Highlights
Recession talk was kindled by a purchasing managers report showing the contraction in the manufacturing sector deepened in July, with surprising weakness in new orders, employment, and production. Earlier news that jobless claims jumped in the latest week added to worries about the labor market. Hard landing talk overwhelmed positive reaction to news that productivity rose more than expected and unit labor costs rose less than expected in the second quarter. Uncertainty about fallout from assassinations of Hezbollah and Hamas leaders has weighed on risk sentiment too.
The ISM manufacturing report spurred a flight from risk assets of all kinds into fixed-income securities. The U.S. Treasury 2-year note yield was ending down about 10 basis points on the day and the 10-year note yield was down about 5 basis points after breaking below 4.0%. Oil prices, which have been buoyed by concern about widening conflict in the Middle East, sold off amid concern that recession will undercut demand.

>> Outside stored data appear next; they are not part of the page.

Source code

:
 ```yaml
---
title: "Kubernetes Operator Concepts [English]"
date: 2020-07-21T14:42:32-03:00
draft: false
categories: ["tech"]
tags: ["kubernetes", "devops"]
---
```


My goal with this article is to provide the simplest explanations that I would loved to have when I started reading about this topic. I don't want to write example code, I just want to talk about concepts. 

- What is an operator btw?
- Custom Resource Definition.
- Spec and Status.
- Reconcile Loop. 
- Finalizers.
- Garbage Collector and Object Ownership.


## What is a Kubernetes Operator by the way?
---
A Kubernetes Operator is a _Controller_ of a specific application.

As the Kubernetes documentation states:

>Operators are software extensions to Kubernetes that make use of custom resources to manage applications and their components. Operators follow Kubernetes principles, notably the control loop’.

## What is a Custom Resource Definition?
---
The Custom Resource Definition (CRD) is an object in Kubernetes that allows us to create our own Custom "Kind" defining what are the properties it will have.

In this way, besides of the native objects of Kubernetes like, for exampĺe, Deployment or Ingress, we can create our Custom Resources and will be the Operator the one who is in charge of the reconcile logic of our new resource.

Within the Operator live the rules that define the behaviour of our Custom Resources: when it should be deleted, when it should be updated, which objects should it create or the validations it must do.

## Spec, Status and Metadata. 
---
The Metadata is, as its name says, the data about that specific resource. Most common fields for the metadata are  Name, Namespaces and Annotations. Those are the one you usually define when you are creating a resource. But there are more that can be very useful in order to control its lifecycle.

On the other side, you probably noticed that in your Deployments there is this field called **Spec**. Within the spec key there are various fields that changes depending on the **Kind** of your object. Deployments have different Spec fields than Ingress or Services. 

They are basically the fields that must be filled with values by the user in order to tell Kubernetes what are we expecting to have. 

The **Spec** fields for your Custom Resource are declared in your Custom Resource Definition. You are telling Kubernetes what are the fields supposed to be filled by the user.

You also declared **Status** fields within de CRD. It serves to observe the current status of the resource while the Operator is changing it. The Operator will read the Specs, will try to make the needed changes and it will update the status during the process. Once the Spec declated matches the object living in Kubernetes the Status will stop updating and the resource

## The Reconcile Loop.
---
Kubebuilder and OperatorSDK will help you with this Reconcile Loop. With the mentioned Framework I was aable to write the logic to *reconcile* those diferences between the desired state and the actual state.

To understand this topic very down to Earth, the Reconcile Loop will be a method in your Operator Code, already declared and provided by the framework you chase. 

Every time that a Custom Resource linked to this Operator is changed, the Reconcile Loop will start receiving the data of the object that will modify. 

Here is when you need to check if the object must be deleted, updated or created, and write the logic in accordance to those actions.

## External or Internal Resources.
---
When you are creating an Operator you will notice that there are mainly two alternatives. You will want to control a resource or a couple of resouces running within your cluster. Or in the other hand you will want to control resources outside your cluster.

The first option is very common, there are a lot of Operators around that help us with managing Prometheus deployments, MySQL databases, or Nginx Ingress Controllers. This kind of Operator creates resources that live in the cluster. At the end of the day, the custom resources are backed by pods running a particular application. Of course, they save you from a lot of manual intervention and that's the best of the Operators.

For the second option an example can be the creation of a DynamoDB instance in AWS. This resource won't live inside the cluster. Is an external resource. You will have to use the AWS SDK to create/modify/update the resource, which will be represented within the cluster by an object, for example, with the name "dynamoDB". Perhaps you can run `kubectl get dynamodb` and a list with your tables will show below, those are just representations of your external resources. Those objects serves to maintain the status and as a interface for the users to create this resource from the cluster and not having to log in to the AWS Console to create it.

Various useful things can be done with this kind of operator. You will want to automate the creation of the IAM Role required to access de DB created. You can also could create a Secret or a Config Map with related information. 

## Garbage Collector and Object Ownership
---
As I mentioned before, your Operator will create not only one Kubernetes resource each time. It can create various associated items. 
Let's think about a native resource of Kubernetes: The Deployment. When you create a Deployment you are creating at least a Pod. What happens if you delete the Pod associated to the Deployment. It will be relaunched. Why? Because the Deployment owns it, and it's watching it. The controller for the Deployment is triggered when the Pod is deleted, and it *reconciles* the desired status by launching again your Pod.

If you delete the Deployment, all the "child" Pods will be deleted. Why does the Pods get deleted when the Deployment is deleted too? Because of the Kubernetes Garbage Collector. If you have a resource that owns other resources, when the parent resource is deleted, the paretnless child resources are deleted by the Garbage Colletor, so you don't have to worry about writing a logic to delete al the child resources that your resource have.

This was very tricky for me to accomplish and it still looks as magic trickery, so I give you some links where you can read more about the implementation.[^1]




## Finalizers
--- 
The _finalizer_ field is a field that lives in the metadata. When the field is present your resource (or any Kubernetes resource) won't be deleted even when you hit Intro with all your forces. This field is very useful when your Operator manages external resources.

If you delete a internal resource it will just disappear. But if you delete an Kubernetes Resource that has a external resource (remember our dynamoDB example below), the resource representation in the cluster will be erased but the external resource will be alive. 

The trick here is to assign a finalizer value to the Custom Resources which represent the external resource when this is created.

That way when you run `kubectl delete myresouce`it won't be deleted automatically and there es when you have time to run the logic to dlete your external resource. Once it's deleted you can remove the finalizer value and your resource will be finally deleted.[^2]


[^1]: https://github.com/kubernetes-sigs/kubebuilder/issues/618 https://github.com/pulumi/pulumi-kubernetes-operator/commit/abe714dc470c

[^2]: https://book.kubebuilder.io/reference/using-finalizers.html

The bad news is good news dynamic that has supported risk assets lately switched to a bad news is bad news dynamic on the view that the Fed has fallen behind in addressing the slowdown. Markets are fully pricing three 25 basis point rate cuts this year with speculation rising that the September rate cut will be 50 basis points.

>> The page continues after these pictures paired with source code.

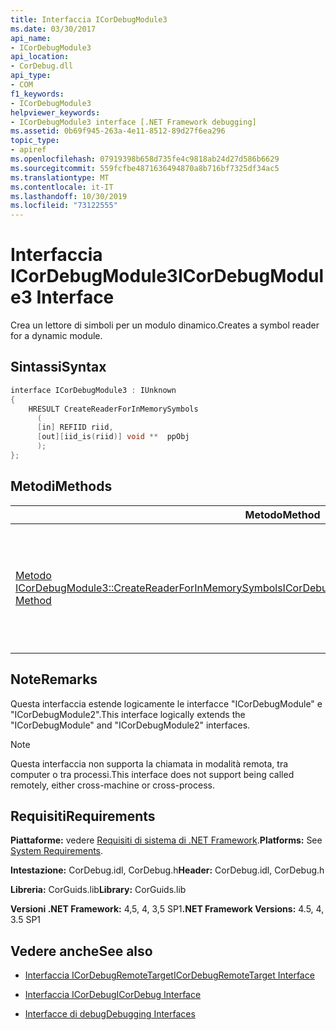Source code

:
 ```yaml
---
title: Interfaccia ICorDebugModule3
ms.date: 03/30/2017
api_name:
- ICorDebugModule3
api_location:
- CorDebug.dll
api_type:
- COM
f1_keywords:
- ICorDebugModule3
helpviewer_keywords:
- ICorDebugModule3 interface [.NET Framework debugging]
ms.assetid: 0b69f945-263a-4e11-8512-89d27f6ea296
topic_type:
- apiref
ms.openlocfilehash: 07919398b658d735fe4c9818ab24d27d586b6629
ms.sourcegitcommit: 559fcfbe4871636494870a8b716bf7325df34ac5
ms.translationtype: MT
ms.contentlocale: it-IT
ms.lasthandoff: 10/30/2019
ms.locfileid: "73122555"
---
```

# <a name="icordebugmodule3-interface"></a><span data-ttu-id="0bbb4-102">Interfaccia ICorDebugModule3</span><span class="sxs-lookup"><span data-stu-id="0bbb4-102">ICorDebugModule3 Interface</span></span>
<span data-ttu-id="0bbb4-103">Crea un lettore di simboli per un modulo dinamico.</span><span class="sxs-lookup"><span data-stu-id="0bbb4-103">Creates a symbol reader for a dynamic module.</span></span>  
  
## <a name="syntax"></a><span data-ttu-id="0bbb4-104">Sintassi</span><span class="sxs-lookup"><span data-stu-id="0bbb4-104">Syntax</span></span>  
  
```cpp  
interface ICorDebugModule3 : IUnknown  
{  
    HRESULT CreateReaderForInMemorySymbols  
      (  
      [in] REFIID riid,  
      [out][iid_is(riid)] void **  ppObj  
      );  
};  
```  
  
## <a name="methods"></a><span data-ttu-id="0bbb4-105">Metodi</span><span class="sxs-lookup"><span data-stu-id="0bbb4-105">Methods</span></span>  
  
|<span data-ttu-id="0bbb4-106">Metodo</span><span class="sxs-lookup"><span data-stu-id="0bbb4-106">Method</span></span>|<span data-ttu-id="0bbb4-107">Descrizione</span><span class="sxs-lookup"><span data-stu-id="0bbb4-107">Description</span></span>|  
|------------|-----------------|  
|[<span data-ttu-id="0bbb4-108">Metodo ICorDebugModule3::CreateReaderForInMemorySymbols</span><span class="sxs-lookup"><span data-stu-id="0bbb4-108">ICorDebugModule3::CreateReaderForInMemorySymbols Method</span></span>](../../../../docs/framework/unmanaged-api/debugging/icordebugmodule3-createreaderforinmemorysymbols-method.md)|<span data-ttu-id="0bbb4-109">Crea un lettore di simboli (in genere [ISymUnmanagedReader Interface](../../../../docs/framework/unmanaged-api/diagnostics/isymunmanagedreader-interface.md)) per un modulo dinamico.</span><span class="sxs-lookup"><span data-stu-id="0bbb4-109">Creates a symbol reader (typically [ISymUnmanagedReader Interface](../../../../docs/framework/unmanaged-api/diagnostics/isymunmanagedreader-interface.md)) for a dynamic module.</span></span>|  
  
## <a name="remarks"></a><span data-ttu-id="0bbb4-110">Note</span><span class="sxs-lookup"><span data-stu-id="0bbb4-110">Remarks</span></span>  
 <span data-ttu-id="0bbb4-111">Questa interfaccia estende logicamente le interfacce "ICorDebugModule" e "ICorDebugModule2".</span><span class="sxs-lookup"><span data-stu-id="0bbb4-111">This interface logically extends the "ICorDebugModule" and "ICorDebugModule2" interfaces.</span></span>  
  
> [!NOTE]
> <span data-ttu-id="0bbb4-112">Questa interfaccia non supporta la chiamata in modalità remota, tra computer o tra processi.</span><span class="sxs-lookup"><span data-stu-id="0bbb4-112">This interface does not support being called remotely, either cross-machine or cross-process.</span></span>  
  
## <a name="requirements"></a><span data-ttu-id="0bbb4-113">Requisiti</span><span class="sxs-lookup"><span data-stu-id="0bbb4-113">Requirements</span></span>  
 <span data-ttu-id="0bbb4-114">**Piattaforme:** vedere [Requisiti di sistema di .NET Framework](../../../../docs/framework/get-started/system-requirements.md).</span><span class="sxs-lookup"><span data-stu-id="0bbb4-114">**Platforms:** See [System Requirements](../../../../docs/framework/get-started/system-requirements.md).</span></span>  
  
 <span data-ttu-id="0bbb4-115">**Intestazione:** CorDebug.idl, CorDebug.h</span><span class="sxs-lookup"><span data-stu-id="0bbb4-115">**Header:** CorDebug.idl, CorDebug.h</span></span>  
  
 <span data-ttu-id="0bbb4-116">**Libreria:** CorGuids.lib</span><span class="sxs-lookup"><span data-stu-id="0bbb4-116">**Library:** CorGuids.lib</span></span>  
  
 <span data-ttu-id="0bbb4-117">**Versioni .NET Framework:** 4,5, 4, 3,5 SP1</span><span class="sxs-lookup"><span data-stu-id="0bbb4-117">**.NET Framework Versions:** 4.5, 4, 3.5 SP1</span></span>
  
## <a name="see-also"></a><span data-ttu-id="0bbb4-118">Vedere anche</span><span class="sxs-lookup"><span data-stu-id="0bbb4-118">See also</span></span>

- [<span data-ttu-id="0bbb4-119">Interfaccia ICorDebugRemoteTarget</span><span class="sxs-lookup"><span data-stu-id="0bbb4-119">ICorDebugRemoteTarget Interface</span></span>](../../../../docs/framework/unmanaged-api/debugging/icordebugremotetarget-interface.md)
- [<span data-ttu-id="0bbb4-120">Interfaccia ICorDebug</span><span class="sxs-lookup"><span data-stu-id="0bbb4-120">ICorDebug Interface</span></span>](../../../../docs/framework/unmanaged-api/debugging/icordebug-interface.md)

- [<span data-ttu-id="0bbb4-121">Interfacce di debug</span><span class="sxs-lookup"><span data-stu-id="0bbb4-121">Debugging Interfaces</span></span>](../../../../docs/framework/unmanaged-api/debugging/debugging-interfaces.md)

Stocks started off strong with a boost from better than expected quarterly results from Meta and from the early productivity and costs data which appeared to bolster the soft landing narrative. But equities sold off nearly across the board after the unexpected manufacturing news at midmorning. Losses mounted through the day but the major indexes recovered slightly just before the close.
Rate-sensitive sectors including utilities and real estate outperformed. Banks were hit by credit concerns, with regional banks lagging. Big technology shares, Wednesday's winners, sold off broadly, apart from Meta. Other big losers included chipmakers, banks, homebuilders, autos, energy, materials, transports, and small caps.